Downsampling is the process by which we can selectively prune (discard, summarize, or recalculate) data from a series of samples in order to decrease how much storage is consumed. This has the downside of reducing the accuracy of the data, but has the great benefit of allowing us to store data from a wider sampling (time) range in less space. In Percona Monitoring and Management (PMM), this can be used for metrics that are no longer needed at the default high-rate resolutions while still being able to have a reference on the order of magnitude at any given time in the past. This allows us to easily and cost-effectively scale up the number of days we store metrics for; in other words, we can increase the data retention period without the need to proportionally add more resources.
PMM and VictoriaMetrics
From version 2.12 onwards, PMM dropped Prometheus in favor of VictoriaMetrics. As part of our partnership with VictoriaMetrics, the downsampling functionality, which is otherwise an enterprise-only feature, is available to be used with PMM. Briefly quoting the online documentation, we can see what it is and how easy it is to use:
https://docs.victoriametrics.com/#downsampling
“VictoriaMetrics Enterprise supports multi-level downsampling via -downsampling.period=offset:interval command-line flag. This command-line flag instructs leaving the last sample per each interval for time series samples older than the offset. For example, -downsampling.period=30d:5m instructs leaving the last sample per each 5-minute interval for samples older than 30 days while the rest of the samples are dropped.

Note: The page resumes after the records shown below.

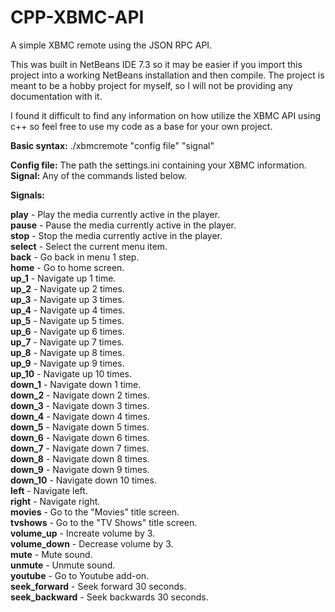 CPP-XBMC-API
============

A simple XBMC remote using the JSON RPC API.

This was built in NetBeans IDE 7.3 so it may be easier if you import this project into a working NetBeans installation and then compile.
The project is meant to be a hobby project for myself, so I will not be providing any documentation with it.

I found it difficult to find any information on how utilize the XBMC API using c++ so feel free to use my code as a base for your own project.

<b>Basic syntax:</b> ./xbmcremote "config file" "signal"

<b>Config file:</b> The path the settings.ini containing your XBMC information.<br />
<b>Signal:</b> Any of the commands listed below.

<b>Signals:</b><br />

<b>play</b> - Play the media currently active in the player.<br />
<b>pause</b> - Pause the media currently active in the player.<br />
<b>stop</b> - Stop the media currently active in the player.<br />
<b>select</b> - Select the current menu item.<br />
<b>back</b> - Go back in menu 1 step.<br />
<b>home</b> - Go to home screen.<br />
<b>up_1</b> - Navigate up 1 time.<br />
<b>up_2</b> - Navigate up 2 times.<br />
<b>up_3</b> - Navigate up 3 times.<br />
<b>up_4</b> - Navigate up 4 times.<br />
<b>up_5</b> - Navigate up 5 times.<br />
<b>up_6</b> - Navigate up 6 times.<br />
<b>up_7</b> - Navigate up 7 times.<br />
<b>up_8</b> - Navigate up 8 times.<br />
<b>up_9</b> - Navigate up 9 times.<br />
<b>up_10</b> - Navigate up 10 times.<br />
<b>down_1</b> - Navigate down 1 time.<br />
<b>down_2</b> - Navigate down 2 times.<br />
<b>down_3</b> - Navigate down 3 times.<br />
<b>down_4</b> - Navigate down 4 times.<br />
<b>down_5</b> - Navigate down 5 times.<br />
<b>down_6</b> - Navigate down 6 times.<br />
<b>down_7</b> - Navigate down 7 times.<br />
<b>down_8</b> - Navigate down 8 times.<br />
<b>down_9</b> - Navigate down 9 times.<br />
<b>down_10</b> - Navigate down 10 times.<br />
<b>left</b> - Navigate left.<br />
<b>right</b> - Navigate right.<br />
<b>movies</b> - Go to the "Movies" title screen.<br />
<b>tvshows</b> - Go to the "TV Shows" title screen.<br />
<b>volume_up</b> - Increate volume by 3.<br />
<b>volume_down</b> - Decrease volume by 3.<br />
<b>mute</b> - Mute sound.<br />
<b>unmute</b> - Unmute sound.<br />
<b>youtube</b> - Go to Youtube add-on.<br />
<b>seek_forward</b> - Seek forward 30 seconds.<br />
<b>seek_backward</b> - Seek backwards 30 seconds.<br />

The -downsampling.period command-line flag can be specified multiple times in order to apply different downsampling levels for different time ranges (aka multi-level downsampling). For example, -downsampling.period=30d:5m,180d:1h instructs leaving the last sample per each 5-minute interval for samples older than 30 days, while leaving the last sample per each 1-hour interval for samples older than 180 days.
VictoriaMetrics supports configuring independent downsampling per different sets of time series via -downsampling.period=filter:offset:interval syntax. In this case the given offset:interval downsampling is applied only to time series matching the given filter. The filter can contain arbitrary series filter. For example, -downsampling.period='{__name__=~”(node|process)_.*”}:1d:1m instructs VictoriaMetrics to deduplicate samples older than one day with one minute interval only for time series with names starting with node_ or process_ prefixes. The de-duplication for other time series can be configured independently via additional -downsampling.period command-line flags.”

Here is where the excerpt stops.